The race card is a myth, a useful legend, one that racists use to shut up those who complain about racism. This is obvious when it’s given a second’s thought. “Playing the race card” is semantically the same as “critiquing racism.” The latter, of course, is not just good, it’s important, it’s necessary.
But when racism (or sexism, or homophobia, or whatever) is critiqued, it can make those who’ve engaged in racism feel bad. After all, nobody wants to be thought of as a racist, and so rather than listen to the critique of our actions, we say that the person criticizing us is playing the race card, accusing us of being racist — and that this is a grave offense against our person.

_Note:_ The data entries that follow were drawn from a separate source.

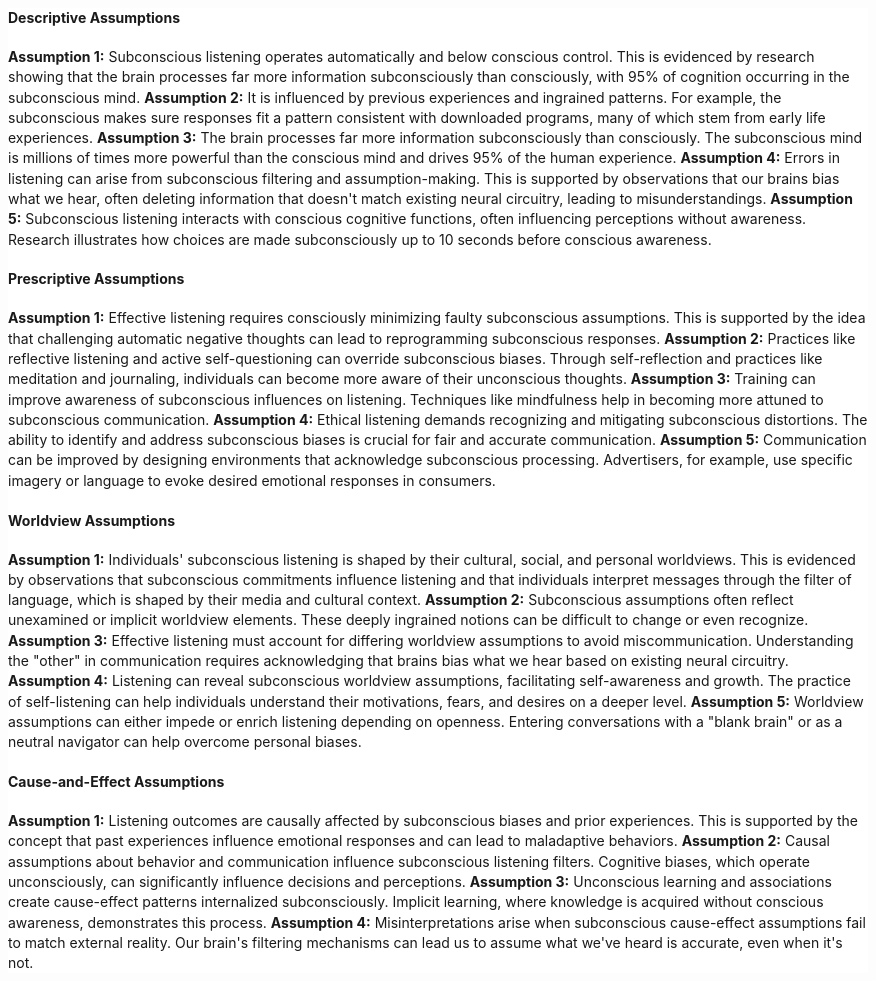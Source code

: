 #### Descriptive Assumptions
**Assumption 1:** Subconscious listening operates automatically and below conscious control. This is evidenced by research showing that the brain processes far more information subconsciously than consciously, with 95% of cognition occurring in the subconscious mind.
**Assumption 2:** It is influenced by previous experiences and ingrained patterns. For example, the subconscious makes sure responses fit a pattern consistent with downloaded programs, many of which stem from early life experiences.
**Assumption 3:** The brain processes far more information subconsciously than consciously. The subconscious mind is millions of times more powerful than the conscious mind and drives 95% of the human experience.
**Assumption 4:** Errors in listening can arise from subconscious filtering and assumption-making. This is supported by observations that our brains bias what we hear, often deleting information that doesn't match existing neural circuitry, leading to misunderstandings.
**Assumption 5:** Subconscious listening interacts with conscious cognitive functions, often influencing perceptions without awareness. Research illustrates how choices are made subconsciously up to 10 seconds before conscious awareness.

#### Prescriptive Assumptions
**Assumption 1:** Effective listening requires consciously minimizing faulty subconscious assumptions. This is supported by the idea that challenging automatic negative thoughts can lead to reprogramming subconscious responses.
**Assumption 2:** Practices like reflective listening and active self-questioning can override subconscious biases. Through self-reflection and practices like meditation and journaling, individuals can become more aware of their unconscious thoughts.
**Assumption 3:** Training can improve awareness of subconscious influences on listening. Techniques like mindfulness help in becoming more attuned to subconscious communication.
**Assumption 4:** Ethical listening demands recognizing and mitigating subconscious distortions. The ability to identify and address subconscious biases is crucial for fair and accurate communication.
**Assumption 5:** Communication can be improved by designing environments that acknowledge subconscious processing. Advertisers, for example, use specific imagery or language to evoke desired emotional responses in consumers.

#### Worldview Assumptions
**Assumption 1:** Individuals' subconscious listening is shaped by their cultural, social, and personal worldviews. This is evidenced by observations that subconscious commitments influence listening and that individuals interpret messages through the filter of language, which is shaped by their media and cultural context.
**Assumption 2:** Subconscious assumptions often reflect unexamined or implicit worldview elements. These deeply ingrained notions can be difficult to change or even recognize.
**Assumption 3:** Effective listening must account for differing worldview assumptions to avoid miscommunication. Understanding the "other" in communication requires acknowledging that brains bias what we hear based on existing neural circuitry.
**Assumption 4:** Listening can reveal subconscious worldview assumptions, facilitating self-awareness and growth. The practice of self-listening can help individuals understand their motivations, fears, and desires on a deeper level.
**Assumption 5:** Worldview assumptions can either impede or enrich listening depending on openness. Entering conversations with a "blank brain" or as a neutral navigator can help overcome personal biases.

#### Cause-and-Effect Assumptions
**Assumption 1:** Listening outcomes are causally affected by subconscious biases and prior experiences. This is supported by the concept that past experiences influence emotional responses and can lead to maladaptive behaviors.
**Assumption 2:** Causal assumptions about behavior and communication influence subconscious listening filters. Cognitive biases, which operate unconsciously, can significantly influence decisions and perceptions.
**Assumption 3:** Unconscious learning and associations create cause-effect patterns internalized subconsciously. Implicit learning, where knowledge is acquired without conscious awareness, demonstrates this process.
**Assumption 4:** Misinterpretations arise when subconscious cause-effect assumptions fail to match external reality. Our brain's filtering mechanisms can lead us to assume what we've heard is accurate, even when it's not.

But of course, all of us are racists — you, me, John McCain, Barack Obama — there isn’t a person in American society who isn’t affected by our long national heritage of racial degradation. It’s a part of the land here, suffused into the air we breathe. At best, one can be aware of one’s racist tendencies and work to root them out, bit by bit. But the fact is that because we are all somewhat racist, we are all capable of acting in a racist manner, even if we don’t intend to. If we are serious about not wanting to be racist, the only thing we can do is listen to those who see it, to hear and understand the critiques of our actions, to learn from them and improve in the future. It’s not a fun process — nobody likes to have the parts of them they’re not proud of drug out for public display. But the alternative — letting the racism remain unchecked, so that it can metastasize and strangle American society once again…that’s far, far worse than feeling bad about having racist tendencies.
The McCain campaign could have used this as a teachable moment. They could even have listened and defended themselves, saying, “The Obama campaign felt what we said was racist, but it was not. Here’s why.” But of course, they don’t care about racism, unless they can work to exploit it. To use it to gin up animosity toward Obama, to paint him as one of those uppity types who actually cares about racism. That is, in a word, racist. The McCain campaign doesn’t have to like it, but that’s what they are, and they appear happy to work to exacerbate racial divisions, rather than to heal them. I’m not surprised, but I also don’t need to pretend that they’re doing anything other than perpetuating racism. If that’s “playing the race card,” so be it.